The 43-50% DTI ceiling. Once qualifying income is calculated, standard non-QM bank statement DTI cap is 43% back-end. The most competitive lenders allow up to 50% DTI when LTV is above 80%, and up to 55% when LTV is at or below 79.99%.
Worked Virginia example. Reston federal IT consultant with $480K in personal-account deposits over the last 12 months (he routes federal contract payments and 1099 client checks through a business checking account that transfers to personal monthly). Average monthly personal deposit: $40,000. At 100% personal account treatment: qualifying income = $40,000/month = $480,000/year. At conventional underwriting with his 2024 Schedule C showing $158,000 taxable after deductions: conventional qualifying income = $158,000/year. Same contractor. Same actual cash flow. Bank statement loan qualifies him for roughly 3x more house.
Virginia-Specific Considerations
Virginia is a mid-sized non-QM market but a high-value one, particularly because of NoVA’s federal contractor concentration. Several state-specific factors make bank statement loans either more powerful or more complex here than elsewhere.
NoVA federal contractor cash flow is the dominant use case. Northern Virginia (Arlington, Alexandria, Fairfax, Loudoun, Prince William, Stafford) has the highest concentration of federal government contractors in the country. IT consultants, cybersecurity professionals, defense intelligence contractors, civilian agency consultants, and government services providers routinely earn $200K-$500K+ annually through 1099 arrangements or LLC structures — but show modest taxable income after home office, mileage, depreciation, and retirement deductions. Bank statement programs are the natural fit for this audience. NoVA also has the $1,249,125 high-balance conforming loan limit (FHFA high-cost designation), which means Northern Virginia non-QM purchases up to ~$1.5M can sometimes pair with conventional rate strategies before stepping into pure jumbo or non-QM pricing.
Federal government shutdown income-gap handling. Federal contracting income is occasionally interrupted by government shutdowns or contract appropriation delays. A 35-day 2018-2019 shutdown left many NoVA contractors with zero deposits for over a month. Some non-QM lenders specifically tolerate documented shutdown gaps; others count them against the lookback.
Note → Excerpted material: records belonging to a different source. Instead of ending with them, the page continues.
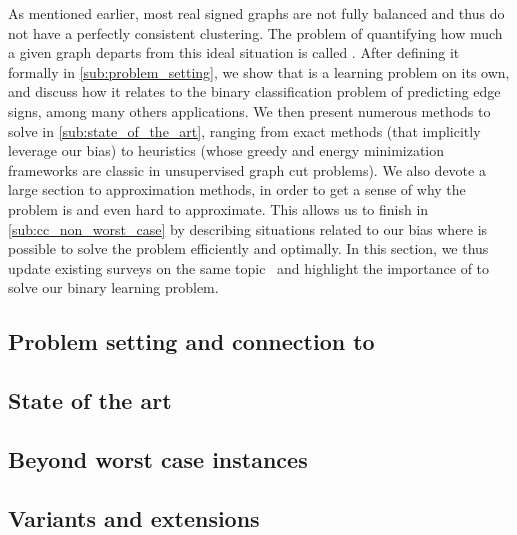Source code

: As mentioned earlier, most real signed graphs are not fully balanced and thus do not have a
perfectly consistent clustering. The problem of quantifying how much a given graph departs from this
ideal situation is called \pcc{}. After defining it formally in \autoref{sub:problem_setting}, we
show that \pcc{} is a learning problem on its own, and discuss how it relates to the binary
classification problem of predicting edge signs, among many others applications. We then present
numerous methods to solve \pcc{} in \autoref{sub:state_of_the_art}, ranging from exact methods (that
implicitly leverage our bias) to heuristics (whose greedy and energy minimization frameworks are
classic in unsupervised graph cut problems). We also devote a large section to approximation
methods, in order to get a sense of why the problem is \NPc{} and even hard to approximate. This
allows us to finish in
\autoref{sub:cc_non_worst_case} by describing situations related to our bias where is possible to
solve the problem efficiently and optimally. In this section, we thus update existing surveys on the same
topic~\autocites{bonchi2014correlation}{surveyCC16}{CCWirth2017} and highlight the importance of
\pcc{} to solve our binary learning problem.


\subsection{Problem setting and connection to \esp{}}
\label{sub:problem_setting}


\subsection{State of the art}
\label{sub:state_of_the_art}



\subsection{Beyond worst case instances}
\label{sub:cc_non_worst_case}



\begin{aside}
\subsection*{Variants and extensions}
\label{sub:variants_and_extensions}

\end{aside}
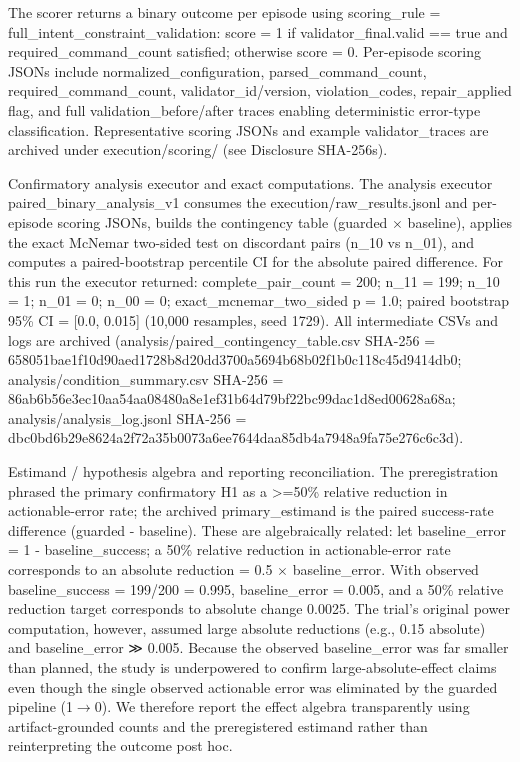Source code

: \documentclass[conference]{IEEEtran}
\begin{document}
The scorer returns a binary outcome per episode using scoring\_rule = full\_intent\_constraint\_validation: score = 1 if validator\_final.valid == true and required\_command\_count satisfied; otherwise score = 0. Per-episode scoring JSONs include normalized\_configuration, parsed\_command\_count, required\_command\_count, validator\_id/version, violation\_codes, repair\_applied flag, and full validation\_before/after traces enabling deterministic error-type classification. Representative scoring JSONs and example validator\_traces are archived under execution/scoring/ (see Disclosure SHA-256s).

Confirmatory analysis executor and exact computations. The analysis executor paired\_binary\_analysis\_v1 consumes the execution/raw\_results.jsonl and per-episode scoring JSONs, builds the contingency table (guarded \ensuremath{\times} baseline), applies the exact McNemar two-sided test on discordant pairs (n\_10 vs n\_01), and computes a paired-bootstrap percentile CI for the absolute paired difference. For this run the executor returned: complete\_pair\_count = 200; n\_11 = 199; n\_10 = 1; n\_01 = 0; n\_00 = 0; exact\_mcnemar\_two\_sided p = 1.0; paired bootstrap 95\% CI = [0.0, 0.015] (10,000 resamples, seed 1729). All intermediate CSVs and logs are archived (analysis/paired\_contingency\_table.csv SHA-256 = 658051bae1f10d90aed1728b8d20dd3700a5694b68b02f1b0c118c45d9414db0; analysis/condition\_summary.csv SHA-256 = 86ab6b56e3ec10aa54aa08480a8e1ef31b64d79bf22bc99dac1d8ed00628a68a; analysis/analysis\_log.jsonl SHA-256 = dbc0bd6b29e8624a2f72a35b0073a6ee7644daa85db4a7948a9fa75e276c6c3d).

Estimand / hypothesis algebra and reporting reconciliation. The preregistration phrased the primary confirmatory H1 as a >=50\% relative reduction in actionable-error rate; the archived primary\_estimand is the paired success-rate difference (guarded - baseline). These are algebraically related: let baseline\_error = 1 - baseline\_success; a 50\% relative reduction in actionable-error rate corresponds to an absolute reduction = 0.5 \ensuremath{\times} baseline\_error. With observed baseline\_success = 199/200 = 0.995, baseline\_error = 0.005, and a 50\% relative reduction target corresponds to absolute change 0.0025. The trial's original power computation, however, assumed large absolute reductions (e.g., 0.15 absolute) and baseline\_error ≫ 0.005. Because the observed baseline\_error was far smaller than planned, the study is underpowered to confirm large-absolute-effect claims even though the single observed actionable error was eliminated by the guarded pipeline (1\ensuremath{\rightarrow}0). We therefore report the effect algebra transparently using artifact-grounded counts and the preregistered estimand rather than reinterpreting the outcome post hoc.
\end{document}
A Virginia wholesale broker familiar with NoVA contractor underwriting can present these gaps in a way that doesn’t disqualify the file.
Hampton Roads defense industry and military-adjacent contractors. Norfolk Naval Station, Naval Station Norfolk, Newport News Shipbuilding (HII), and the Hampton Roads defense ecosystem support thousands of independent contractors in shipbuilding, marine systems, defense electronics, and specialty trades. Many of these contractors operate as LLCs or sole proprietors with substantial business deposits.
Virginia real estate agents. Virginia has over 30,000 licensed real estate agents and brokers (DPOR data). Like all 1099 real estate agents, their income is 100% commission-based with high deductions. Bank statement loans work well for top Virginia agents in NoVA, Richmond, Hampton Roads, and Charlottesville.
Wine country and Charlottesville-area independents. Virginia’s wine industry (Loudoun, Charlottesville, Middleburg) supports vineyard operators, winemakers, wedding venue operators, and tourism-adjacent independents. Cash flow tends to be seasonal with summer-fall peaks. 24-month bank statement programs smooth this seasonality.
Virginia property tax is low. Virginia’s statewide effective property tax averages 0.74-0.78% — well below the national median. On a $600,000 NoVA home, that’s roughly $4,500-$4,800/yr or $375-$400/month. Compare to Texas 1.6-2.0% effective on the same home ($800-$1,000/month) or Florida coastal (where insurance compounds the load). Virginia’s low property tax is one of the most underrated affordability advantages and meaningfully lowers PITI for bank statement borrowers, compressing the qualifying income needed for any given loan amount.
Virginia homeowners insurance is roughly 23% below national average. The average Virginia HOI premium is around $2,100-$2,700/yr on a $400K home — well below the national average. Exception: coastal Hampton Roads (Virginia Beach, Norfolk, Chesapeake) carries hurricane/wind load that pushes premiums 30-50% higher, but still well below Florida coastal.
Virginia recordation tax and county recordation tax at closing. Virginia levies a state recordation tax of $0.25 per $100 of the deed of trust amount plus a small grantor tax, paid at closing. On a $500,000 loan, that’s about $1,250. Add the city/county recordation tax of $0.083 per $100 (another $415 on the same loan) and you’re looking at $1,500-$1,800 in Virginia-specific closing costs the national calculator doesn’t show you. Bank statement lenders include the full closing cost stack in disclosure but don’t treat it differently than conventional Virginia closing costs.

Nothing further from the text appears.